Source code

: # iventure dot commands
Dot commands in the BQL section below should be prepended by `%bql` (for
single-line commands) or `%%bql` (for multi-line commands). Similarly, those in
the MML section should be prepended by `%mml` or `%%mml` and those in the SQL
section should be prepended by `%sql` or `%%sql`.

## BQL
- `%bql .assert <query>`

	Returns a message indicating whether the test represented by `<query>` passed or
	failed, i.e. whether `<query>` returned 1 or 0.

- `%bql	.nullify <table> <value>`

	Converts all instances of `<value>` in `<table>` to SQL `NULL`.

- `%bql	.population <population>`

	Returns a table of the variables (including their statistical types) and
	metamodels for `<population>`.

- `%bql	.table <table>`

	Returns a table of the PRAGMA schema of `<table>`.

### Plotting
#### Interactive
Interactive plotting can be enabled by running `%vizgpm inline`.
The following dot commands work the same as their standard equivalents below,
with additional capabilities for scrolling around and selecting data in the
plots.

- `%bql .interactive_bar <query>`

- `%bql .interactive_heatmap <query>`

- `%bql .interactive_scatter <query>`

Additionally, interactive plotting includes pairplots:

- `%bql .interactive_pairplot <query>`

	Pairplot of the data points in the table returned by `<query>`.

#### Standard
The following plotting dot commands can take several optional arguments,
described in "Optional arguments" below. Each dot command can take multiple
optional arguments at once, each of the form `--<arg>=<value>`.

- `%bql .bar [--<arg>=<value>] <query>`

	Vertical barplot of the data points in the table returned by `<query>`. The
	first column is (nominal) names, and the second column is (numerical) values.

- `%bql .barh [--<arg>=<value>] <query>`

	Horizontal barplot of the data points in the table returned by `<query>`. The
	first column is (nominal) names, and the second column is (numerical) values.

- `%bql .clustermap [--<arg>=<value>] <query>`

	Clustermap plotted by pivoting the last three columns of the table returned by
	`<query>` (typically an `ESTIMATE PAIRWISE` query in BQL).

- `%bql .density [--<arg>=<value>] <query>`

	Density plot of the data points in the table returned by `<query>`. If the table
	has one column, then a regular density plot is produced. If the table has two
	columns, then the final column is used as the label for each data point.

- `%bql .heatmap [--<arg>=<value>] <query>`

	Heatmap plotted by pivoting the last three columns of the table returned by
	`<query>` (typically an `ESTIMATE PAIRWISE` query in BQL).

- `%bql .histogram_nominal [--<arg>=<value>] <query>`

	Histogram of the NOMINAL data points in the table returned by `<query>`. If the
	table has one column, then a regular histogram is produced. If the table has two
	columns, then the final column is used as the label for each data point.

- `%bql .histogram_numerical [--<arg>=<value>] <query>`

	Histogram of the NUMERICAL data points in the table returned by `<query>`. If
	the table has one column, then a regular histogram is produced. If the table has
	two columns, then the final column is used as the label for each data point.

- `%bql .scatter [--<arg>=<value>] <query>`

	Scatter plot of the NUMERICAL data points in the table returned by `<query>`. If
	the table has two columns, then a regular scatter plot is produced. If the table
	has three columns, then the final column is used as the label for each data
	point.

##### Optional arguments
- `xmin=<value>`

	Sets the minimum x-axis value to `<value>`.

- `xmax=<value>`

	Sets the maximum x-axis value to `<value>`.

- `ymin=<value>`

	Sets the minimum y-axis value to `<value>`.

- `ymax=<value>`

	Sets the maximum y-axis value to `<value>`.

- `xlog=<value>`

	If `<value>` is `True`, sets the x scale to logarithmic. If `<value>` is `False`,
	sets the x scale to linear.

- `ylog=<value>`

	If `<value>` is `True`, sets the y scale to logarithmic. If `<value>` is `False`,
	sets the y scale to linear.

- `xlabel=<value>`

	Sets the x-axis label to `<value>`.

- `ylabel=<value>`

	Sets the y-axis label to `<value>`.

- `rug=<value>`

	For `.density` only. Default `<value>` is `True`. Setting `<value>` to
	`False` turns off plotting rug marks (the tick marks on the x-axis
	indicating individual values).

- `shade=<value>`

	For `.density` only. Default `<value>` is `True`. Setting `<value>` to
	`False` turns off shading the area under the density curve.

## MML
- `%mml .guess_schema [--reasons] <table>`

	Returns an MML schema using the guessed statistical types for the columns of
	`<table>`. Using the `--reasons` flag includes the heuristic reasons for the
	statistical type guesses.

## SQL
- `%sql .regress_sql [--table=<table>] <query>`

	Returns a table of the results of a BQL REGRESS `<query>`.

::::

WORK REQUEST:
Write the listing out again, word for word, in its entirety.

ANSWER SPACE:
Source code

: # iventure dot commands
Dot commands in the BQL section below should be prepended by `%bql` (for
single-line commands) or `%%bql` (for multi-line commands). Similarly, those in
the MML section should be prepended by `%mml` or `%%mml` and those in the SQL
section should be prepended by `%sql` or `%%sql`.

## BQL
- `%bql .assert <query>`

	Returns a message indicating whether the test represented by `<query>` passed or
	failed, i.e. whether `<query>` returned 1 or 0.

- `%bql	.nullify <table> <value>`

	Converts all instances of `<value>` in `<table>` to SQL `NULL`.

- `%bql	.population <population>`

	Returns a table of the variables (including their statistical types) and
	metamodels for `<population>`.

- `%bql	.table <table>`

	Returns a table of the PRAGMA schema of `<table>`.

### Plotting
#### Interactive
Interactive plotting can be enabled by running `%vizgpm inline`.
The following dot commands work the same as their standard equivalents below,
with additional capabilities for scrolling around and selecting data in the
plots.

- `%bql .interactive_bar <query>`

- `%bql .interactive_heatmap <query>`

- `%bql .interactive_scatter <query>`

Additionally, interactive plotting includes pairplots:

- `%bql .interactive_pairplot <query>`

	Pairplot of the data points in the table returned by `<query>`.

#### Standard
The following plotting dot commands can take several optional arguments,
described in "Optional arguments" below. Each dot command can take multiple
optional arguments at once, each of the form `--<arg>=<value>`.

- `%bql .bar [--<arg>=<value>] <query>`

	Vertical barplot of the data points in the table returned by `<query>`. The
	first column is (nominal) names, and the second column is (numerical) values.

- `%bql .barh [--<arg>=<value>] <query>`

	Horizontal barplot of the data points in the table returned by `<query>`. The
	first column is (nominal) names, and the second column is (numerical) values.

- `%bql .clustermap [--<arg>=<value>] <query>`

	Clustermap plotted by pivoting the last three columns of the table returned by
	`<query>` (typically an `ESTIMATE PAIRWISE` query in BQL).

- `%bql .density [--<arg>=<value>] <query>`

	Density plot of the data points in the table returned by `<query>`. If the table
	has one column, then a regular density plot is produced. If the table has two
	columns, then the final column is used as the label for each data point.

- `%bql .heatmap [--<arg>=<value>] <query>`

	Heatmap plotted by pivoting the last three columns of the table returned by
	`<query>` (typically an `ESTIMATE PAIRWISE` query in BQL).

- `%bql .histogram_nominal [--<arg>=<value>] <query>`

	Histogram of the NOMINAL data points in the table returned by `<query>`. If the
	table has one column, then a regular histogram is produced. If the table has two
	columns, then the final column is used as the label for each data point.

- `%bql .histogram_numerical [--<arg>=<value>] <query>`

	Histogram of the NUMERICAL data points in the table returned by `<query>`. If
	the table has one column, then a regular histogram is produced. If the table has
	two columns, then the final column is used as the label for each data point.

- `%bql .scatter [--<arg>=<value>] <query>`

	Scatter plot of the NUMERICAL data points in the table returned by `<query>`. If
	the table has two columns, then a regular scatter plot is produced. If the table
	has three columns, then the final column is used as the label for each data
	point.

##### Optional arguments
- `xmin=<value>`

	Sets the minimum x-axis value to `<value>`.

- `xmax=<value>`

	Sets the maximum x-axis value to `<value>`.

- `ymin=<value>`

	Sets the minimum y-axis value to `<value>`.

- `ymax=<value>`

	Sets the maximum y-axis value to `<value>`.

- `xlog=<value>`

	If `<value>` is `True`, sets the x scale to logarithmic. If `<value>` is `False`,
	sets the x scale to linear.

- `ylog=<value>`

	If `<value>` is `True`, sets the y scale to logarithmic. If `<value>` is `False`,
	sets the y scale to linear.

- `xlabel=<value>`

	Sets the x-axis label to `<value>`.

- `ylabel=<value>`

	Sets the y-axis label to `<value>`.

- `rug=<value>`

	For `.density` only. Default `<value>` is `True`. Setting `<value>` to
	`False` turns off plotting rug marks (the tick marks on the x-axis
	indicating individual values).

- `shade=<value>`

	For `.density` only. Default `<value>` is `True`. Setting `<value>` to
	`False` turns off shading the area under the density curve.

## MML
- `%mml .guess_schema [--reasons] <table>`

	Returns an MML schema using the guessed statistical types for the columns of
	`<table>`. Using the `--reasons` flag includes the heuristic reasons for the
	statistical type guesses.

## SQL
- `%sql .regress_sql [--table=<table>] <query>`

	Returns a table of the results of a BQL REGRESS `<query>`.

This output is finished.